(Data excerpts)
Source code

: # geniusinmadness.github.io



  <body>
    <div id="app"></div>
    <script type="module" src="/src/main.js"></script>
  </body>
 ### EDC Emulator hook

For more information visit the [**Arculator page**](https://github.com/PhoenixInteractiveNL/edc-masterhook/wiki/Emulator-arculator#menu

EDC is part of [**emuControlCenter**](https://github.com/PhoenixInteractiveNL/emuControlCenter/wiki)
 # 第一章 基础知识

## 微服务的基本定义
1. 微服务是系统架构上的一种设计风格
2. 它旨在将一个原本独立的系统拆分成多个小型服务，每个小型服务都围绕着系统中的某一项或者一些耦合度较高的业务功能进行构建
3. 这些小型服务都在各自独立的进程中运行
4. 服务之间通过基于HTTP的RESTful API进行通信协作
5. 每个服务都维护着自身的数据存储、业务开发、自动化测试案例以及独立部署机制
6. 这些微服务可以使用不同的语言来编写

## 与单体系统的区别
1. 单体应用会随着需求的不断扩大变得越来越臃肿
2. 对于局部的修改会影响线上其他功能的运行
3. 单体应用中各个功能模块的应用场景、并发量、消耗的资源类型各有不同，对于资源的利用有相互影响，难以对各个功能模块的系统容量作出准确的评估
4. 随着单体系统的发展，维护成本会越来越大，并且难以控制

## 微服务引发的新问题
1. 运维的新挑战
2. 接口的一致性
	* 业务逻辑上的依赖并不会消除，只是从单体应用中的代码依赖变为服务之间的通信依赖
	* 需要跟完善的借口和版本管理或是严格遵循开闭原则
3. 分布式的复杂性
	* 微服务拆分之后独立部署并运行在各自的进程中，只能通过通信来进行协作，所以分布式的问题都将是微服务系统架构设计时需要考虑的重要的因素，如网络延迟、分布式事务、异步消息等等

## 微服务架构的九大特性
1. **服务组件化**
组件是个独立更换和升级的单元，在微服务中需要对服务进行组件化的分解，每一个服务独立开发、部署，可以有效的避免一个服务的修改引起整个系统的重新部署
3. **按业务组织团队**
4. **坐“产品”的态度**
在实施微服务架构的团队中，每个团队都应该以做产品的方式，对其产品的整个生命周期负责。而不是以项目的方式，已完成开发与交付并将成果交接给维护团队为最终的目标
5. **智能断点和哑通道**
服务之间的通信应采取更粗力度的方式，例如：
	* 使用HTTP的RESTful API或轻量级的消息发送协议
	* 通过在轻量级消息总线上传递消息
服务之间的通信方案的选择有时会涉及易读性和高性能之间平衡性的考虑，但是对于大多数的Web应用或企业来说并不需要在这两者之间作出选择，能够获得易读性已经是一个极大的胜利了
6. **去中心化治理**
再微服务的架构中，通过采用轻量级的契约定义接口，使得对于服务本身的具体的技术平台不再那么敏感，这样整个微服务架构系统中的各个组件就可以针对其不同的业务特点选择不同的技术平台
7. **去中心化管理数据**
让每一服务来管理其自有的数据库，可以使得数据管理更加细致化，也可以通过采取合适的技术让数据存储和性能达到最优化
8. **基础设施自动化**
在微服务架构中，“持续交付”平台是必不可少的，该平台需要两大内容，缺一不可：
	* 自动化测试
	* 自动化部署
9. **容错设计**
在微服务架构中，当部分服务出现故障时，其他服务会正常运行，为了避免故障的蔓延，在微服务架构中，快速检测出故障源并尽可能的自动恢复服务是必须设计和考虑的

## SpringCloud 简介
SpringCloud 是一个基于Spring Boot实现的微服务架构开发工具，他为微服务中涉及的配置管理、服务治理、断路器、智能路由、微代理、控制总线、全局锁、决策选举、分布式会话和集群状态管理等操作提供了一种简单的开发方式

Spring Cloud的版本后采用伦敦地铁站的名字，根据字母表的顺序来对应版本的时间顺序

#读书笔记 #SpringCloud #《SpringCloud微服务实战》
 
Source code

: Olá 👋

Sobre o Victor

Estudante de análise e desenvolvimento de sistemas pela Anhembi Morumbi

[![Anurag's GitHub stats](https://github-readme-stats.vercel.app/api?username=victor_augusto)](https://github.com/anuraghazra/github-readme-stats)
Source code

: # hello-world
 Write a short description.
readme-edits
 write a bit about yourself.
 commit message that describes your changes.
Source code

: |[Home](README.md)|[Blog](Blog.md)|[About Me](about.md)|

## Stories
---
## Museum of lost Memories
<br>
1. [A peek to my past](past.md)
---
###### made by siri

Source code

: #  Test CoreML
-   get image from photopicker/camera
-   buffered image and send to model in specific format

Work to complete — Could you restate word for word the lines above, from the one that contains "For more information" through the one that contains "Sobre o Victor", and no others?

Written solution —
For more information visit the [**Arculator page**](https://github.com/PhoenixInteractiveNL/edc-masterhook/wiki/Emulator-arculator#menu

EDC is part of [**emuControlCenter**](https://github.com/PhoenixInteractiveNL/emuControlCenter/wiki)
 # 第一章 基础知识

## 微服务的基本定义
1. 微服务是系统架构上的一种设计风格
2. 它旨在将一个原本独立的系统拆分成多个小型服务，每个小型服务都围绕着系统中的某一项或者一些耦合度较高的业务功能进行构建
3. 这些小型服务都在各自独立的进程中运行
4. 服务之间通过基于HTTP的RESTful API进行通信协作
5. 每个服务都维护着自身的数据存储、业务开发、自动化测试案例以及独立部署机制
6. 这些微服务可以使用不同的语言来编写

## 与单体系统的区别
1. 单体应用会随着需求的不断扩大变得越来越臃肿
2. 对于局部的修改会影响线上其他功能的运行
3. 单体应用中各个功能模块的应用场景、并发量、消耗的资源类型各有不同，对于资源的利用有相互影响，难以对各个功能模块的系统容量作出准确的评估
4. 随着单体系统的发展，维护成本会越来越大，并且难以控制

## 微服务引发的新问题
1. 运维的新挑战
2. 接口的一致性
	* 业务逻辑上的依赖并不会消除，只是从单体应用中的代码依赖变为服务之间的通信依赖
	* 需要跟完善的借口和版本管理或是严格遵循开闭原则
3. 分布式的复杂性
	* 微服务拆分之后独立部署并运行在各自的进程中，只能通过通信来进行协作，所以分布式的问题都将是微服务系统架构设计时需要考虑的重要的因素，如网络延迟、分布式事务、异步消息等等

## 微服务架构的九大特性
1. **服务组件化**
组件是个独立更换和升级的单元，在微服务中需要对服务进行组件化的分解，每一个服务独立开发、部署，可以有效的避免一个服务的修改引起整个系统的重新部署
3. **按业务组织团队**
4. **坐“产品”的态度**
在实施微服务架构的团队中，每个团队都应该以做产品的方式，对其产品的整个生命周期负责。而不是以项目的方式，已完成开发与交付并将成果交接给维护团队为最终的目标
5. **智能断点和哑通道**
服务之间的通信应采取更粗力度的方式，例如：
	* 使用HTTP的RESTful API或轻量级的消息发送协议
	* 通过在轻量级消息总线上传递消息
服务之间的通信方案的选择有时会涉及易读性和高性能之间平衡性的考虑，但是对于大多数的Web应用或企业来说并不需要在这两者之间作出选择，能够获得易读性已经是一个极大的胜利了
6. **去中心化治理**
再微服务的架构中，通过采用轻量级的契约定义接口，使得对于服务本身的具体的技术平台不再那么敏感，这样整个微服务架构系统中的各个组件就可以针对其不同的业务特点选择不同的技术平台
7. **去中心化管理数据**
让每一服务来管理其自有的数据库，可以使得数据管理更加细致化，也可以通过采取合适的技术让数据存储和性能达到最优化
8. **基础设施自动化**
在微服务架构中，“持续交付”平台是必不可少的，该平台需要两大内容，缺一不可：
	* 自动化测试
	* 自动化部署
9. **容错设计**
在微服务架构中，当部分服务出现故障时，其他服务会正常运行，为了避免故障的蔓延，在微服务架构中，快速检测出故障源并尽可能的自动恢复服务是必须设计和考虑的

## SpringCloud 简介
SpringCloud 是一个基于Spring Boot实现的微服务架构开发工具，他为微服务中涉及的配置管理、服务治理、断路器、智能路由、微代理、控制总线、全局锁、决策选举、分布式会话和集群状态管理等操作提供了一种简单的开发方式

Spring Cloud的版本后采用伦敦地铁站的名字，根据字母表的顺序来对应版本的时间顺序

#读书笔记 #SpringCloud #《SpringCloud微服务实战》
 
Source code

: Olá 👋

Sobre o Victor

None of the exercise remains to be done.